Do you actually control your own mind? Three experts in philosophy and neuroscience explain: It’s not so simple.
Uri Maoz, PhD, Daniel C. Dennett, PhD, and Sam Harris, PhD explore how unconscious processes shape decisions we believe are conscious. From brain experiments that reveal the illusion of control, to mindfulness practices that reframe perception, they show how philosophy and neuroscience together unpack the truth about free will.
We created this video for Brain Briefs, a Big Think interview series created in partnership with Unlikely Collaborators. As a creative non-profit organization, they’re on a mission to help people challenge their perceptions and expand their thinking. Often, that growth can start with just a single unlikely question that makes you rethink your convictions and adjust your vantage point. Visit Perception Box to see more in this series.
URI MAOZ: Neuroscience is a newcomer to the field of free will. What are exactly the kind of questions that are worth asking? What different kinds of experiments that can say something about conscious and unconscious decisions can help us be more modest in what we realize we can control, and what we can't?
Generally, humans have a sense that they control themselves and sometimes their environment more than they do. You don't try to control every contraction of every muscle in your hand. And if you did try to control that, well, good luck to you. Because if you try to concentrate exactly on how it is that you're walking, it's even hard to walk. So there are certain places in the brain that if you stimulate there, a person begins to laugh. You ask them, wait, why are you laughing? And they say, oh, I just remembered this really funny joke. The brain kind of puts together some reasons for something that you did. While we think that they're under our full conscious control, they are not.

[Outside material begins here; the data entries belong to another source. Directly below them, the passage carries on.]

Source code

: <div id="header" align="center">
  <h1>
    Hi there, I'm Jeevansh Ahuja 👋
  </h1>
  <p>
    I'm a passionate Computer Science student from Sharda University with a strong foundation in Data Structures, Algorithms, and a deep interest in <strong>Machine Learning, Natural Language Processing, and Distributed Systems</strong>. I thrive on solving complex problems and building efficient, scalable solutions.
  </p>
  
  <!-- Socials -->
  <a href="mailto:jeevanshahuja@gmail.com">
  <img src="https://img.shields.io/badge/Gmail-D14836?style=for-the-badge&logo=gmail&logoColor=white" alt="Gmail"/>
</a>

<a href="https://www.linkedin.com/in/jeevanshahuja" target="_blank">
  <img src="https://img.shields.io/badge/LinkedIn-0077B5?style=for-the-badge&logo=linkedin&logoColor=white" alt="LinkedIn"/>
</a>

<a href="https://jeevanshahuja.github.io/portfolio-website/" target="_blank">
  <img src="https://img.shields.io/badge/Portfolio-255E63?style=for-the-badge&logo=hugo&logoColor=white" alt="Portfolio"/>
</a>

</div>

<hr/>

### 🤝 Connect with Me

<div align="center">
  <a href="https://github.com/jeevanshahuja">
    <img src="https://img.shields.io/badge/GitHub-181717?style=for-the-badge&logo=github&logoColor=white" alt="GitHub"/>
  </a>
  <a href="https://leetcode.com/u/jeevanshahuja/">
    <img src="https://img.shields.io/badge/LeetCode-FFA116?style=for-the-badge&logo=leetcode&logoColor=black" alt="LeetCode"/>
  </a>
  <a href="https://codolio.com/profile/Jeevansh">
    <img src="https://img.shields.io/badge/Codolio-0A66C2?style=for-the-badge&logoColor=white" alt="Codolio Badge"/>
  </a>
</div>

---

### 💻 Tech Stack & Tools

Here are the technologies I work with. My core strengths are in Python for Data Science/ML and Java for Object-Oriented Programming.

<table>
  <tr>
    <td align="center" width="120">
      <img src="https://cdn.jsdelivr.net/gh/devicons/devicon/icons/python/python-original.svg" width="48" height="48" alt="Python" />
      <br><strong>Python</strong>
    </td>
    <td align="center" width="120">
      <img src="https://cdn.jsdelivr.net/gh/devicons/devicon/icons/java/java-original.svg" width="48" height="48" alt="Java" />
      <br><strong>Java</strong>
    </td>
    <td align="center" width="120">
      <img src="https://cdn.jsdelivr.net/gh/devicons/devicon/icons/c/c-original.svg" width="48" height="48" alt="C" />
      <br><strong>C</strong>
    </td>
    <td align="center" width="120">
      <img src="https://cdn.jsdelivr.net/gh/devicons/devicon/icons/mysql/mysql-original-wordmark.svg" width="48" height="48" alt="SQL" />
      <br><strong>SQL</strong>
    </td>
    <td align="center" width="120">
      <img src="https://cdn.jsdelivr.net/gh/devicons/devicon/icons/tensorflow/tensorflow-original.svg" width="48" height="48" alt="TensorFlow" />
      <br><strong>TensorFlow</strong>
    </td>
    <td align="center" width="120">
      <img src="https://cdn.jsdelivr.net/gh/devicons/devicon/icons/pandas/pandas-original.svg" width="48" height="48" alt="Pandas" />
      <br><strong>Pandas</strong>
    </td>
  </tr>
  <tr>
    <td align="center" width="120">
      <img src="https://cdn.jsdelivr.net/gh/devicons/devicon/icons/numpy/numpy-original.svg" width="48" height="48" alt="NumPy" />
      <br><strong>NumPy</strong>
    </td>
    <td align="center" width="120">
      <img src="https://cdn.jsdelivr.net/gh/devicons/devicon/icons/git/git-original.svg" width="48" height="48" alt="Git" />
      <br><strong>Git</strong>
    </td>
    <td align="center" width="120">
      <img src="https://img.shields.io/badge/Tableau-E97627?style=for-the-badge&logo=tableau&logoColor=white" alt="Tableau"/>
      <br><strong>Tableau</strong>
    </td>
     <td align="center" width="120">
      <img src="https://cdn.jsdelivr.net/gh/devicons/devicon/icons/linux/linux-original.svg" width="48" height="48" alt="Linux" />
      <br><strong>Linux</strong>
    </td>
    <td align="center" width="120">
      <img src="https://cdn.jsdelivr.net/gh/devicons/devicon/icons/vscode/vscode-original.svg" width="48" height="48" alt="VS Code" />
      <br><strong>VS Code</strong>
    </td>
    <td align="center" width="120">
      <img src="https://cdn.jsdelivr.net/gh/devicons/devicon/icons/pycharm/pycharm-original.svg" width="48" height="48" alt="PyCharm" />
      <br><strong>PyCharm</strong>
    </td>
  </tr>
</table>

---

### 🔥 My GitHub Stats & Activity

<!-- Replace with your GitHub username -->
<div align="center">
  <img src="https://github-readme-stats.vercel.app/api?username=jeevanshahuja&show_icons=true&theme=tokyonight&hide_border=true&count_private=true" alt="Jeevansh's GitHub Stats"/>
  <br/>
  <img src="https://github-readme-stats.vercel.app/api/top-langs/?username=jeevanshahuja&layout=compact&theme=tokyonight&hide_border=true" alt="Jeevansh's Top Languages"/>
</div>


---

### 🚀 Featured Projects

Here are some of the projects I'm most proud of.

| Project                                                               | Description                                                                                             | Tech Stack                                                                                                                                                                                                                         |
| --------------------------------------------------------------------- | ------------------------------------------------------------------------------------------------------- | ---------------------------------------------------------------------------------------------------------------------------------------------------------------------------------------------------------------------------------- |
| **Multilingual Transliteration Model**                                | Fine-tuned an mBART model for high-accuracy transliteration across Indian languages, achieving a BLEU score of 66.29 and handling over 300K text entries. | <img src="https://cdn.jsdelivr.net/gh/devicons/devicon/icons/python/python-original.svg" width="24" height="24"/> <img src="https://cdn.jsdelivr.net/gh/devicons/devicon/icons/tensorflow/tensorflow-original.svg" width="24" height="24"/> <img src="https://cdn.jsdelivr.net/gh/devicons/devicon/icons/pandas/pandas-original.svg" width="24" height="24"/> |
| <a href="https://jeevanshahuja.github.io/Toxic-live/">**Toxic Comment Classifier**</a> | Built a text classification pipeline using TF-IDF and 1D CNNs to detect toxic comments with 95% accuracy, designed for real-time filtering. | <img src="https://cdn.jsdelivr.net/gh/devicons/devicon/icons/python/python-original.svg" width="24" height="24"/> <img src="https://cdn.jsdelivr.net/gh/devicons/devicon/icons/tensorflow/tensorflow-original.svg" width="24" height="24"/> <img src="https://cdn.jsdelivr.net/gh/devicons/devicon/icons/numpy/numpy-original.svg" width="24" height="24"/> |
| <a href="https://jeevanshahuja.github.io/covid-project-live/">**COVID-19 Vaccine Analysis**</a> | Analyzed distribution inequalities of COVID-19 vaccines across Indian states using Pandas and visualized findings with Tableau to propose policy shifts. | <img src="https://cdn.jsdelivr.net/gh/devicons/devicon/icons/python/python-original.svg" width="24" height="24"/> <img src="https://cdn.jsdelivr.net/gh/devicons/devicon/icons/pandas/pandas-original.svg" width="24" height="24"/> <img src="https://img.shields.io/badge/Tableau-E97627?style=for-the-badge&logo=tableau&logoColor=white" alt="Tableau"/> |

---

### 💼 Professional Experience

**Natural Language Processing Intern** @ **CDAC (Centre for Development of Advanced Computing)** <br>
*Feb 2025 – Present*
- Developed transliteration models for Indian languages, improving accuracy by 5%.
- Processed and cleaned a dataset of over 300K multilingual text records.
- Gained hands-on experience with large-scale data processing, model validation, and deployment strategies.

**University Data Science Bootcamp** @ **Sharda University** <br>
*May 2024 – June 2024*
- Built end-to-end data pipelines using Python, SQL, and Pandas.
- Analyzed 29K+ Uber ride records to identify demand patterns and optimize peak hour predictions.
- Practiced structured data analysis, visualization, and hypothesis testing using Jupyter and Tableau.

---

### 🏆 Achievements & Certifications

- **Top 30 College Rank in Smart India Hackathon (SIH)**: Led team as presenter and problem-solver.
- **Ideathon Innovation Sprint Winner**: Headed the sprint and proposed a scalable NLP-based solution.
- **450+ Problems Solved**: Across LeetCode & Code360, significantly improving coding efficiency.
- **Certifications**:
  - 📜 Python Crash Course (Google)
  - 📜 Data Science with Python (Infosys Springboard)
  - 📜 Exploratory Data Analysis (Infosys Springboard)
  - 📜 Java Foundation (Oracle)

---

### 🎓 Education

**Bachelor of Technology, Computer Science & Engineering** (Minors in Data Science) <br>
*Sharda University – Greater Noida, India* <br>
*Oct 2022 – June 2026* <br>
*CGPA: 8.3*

DANIEL C. DENNETT: One day it was a group of fellow graduate students we got talking about what happens when your arm goes asleep. Is it the nerves? Do they get pinched? Is blood flow? What is it? And they thought it was bizarre that a philosopher would be interested in the physiological questions of what was going on. They thought I was abandoning philosophy. I went off to the medical library and, trying to get myself educated on how the nervous system works. It suddenly hit me when I learned about neurons, the cells of the brain that do the signaling, that they could be the basis for an evolutionary process in your brain, which was learning. And the more I learned, the more I thought, this is the key. Philosophy and science have to work together. We get rid of all the magic, and we have a bottom-up theory of meaning and learning and truth and consciousness.
SAM HARRIS: The most satisfying way of engaging life is not to be endlessly thinking about it. It's not in understanding yourself conceptually, or in telling yourself some story about your past or future that you can most fully engage what it's like to be you in the present. It's a matter of training attention such that you can really be here in the present, and break the spell of your ceaseless identification with thought. It's possible to tap into a wellspring of patience and equanimity, which really does transfigure your moment to moment experience of the world and meditation as a way of doing that, and just, you know, conceptually reframing experience is a way of doing that.
URI MAOZ: If we understand the interplay between conscious and unconscious, it might help us realize what we can control and what we can't, and then also maybe be a bit more forgiving towards ourselves about our decisions and our actions. Not everything is within our control as much as we would think or maybe even would wish.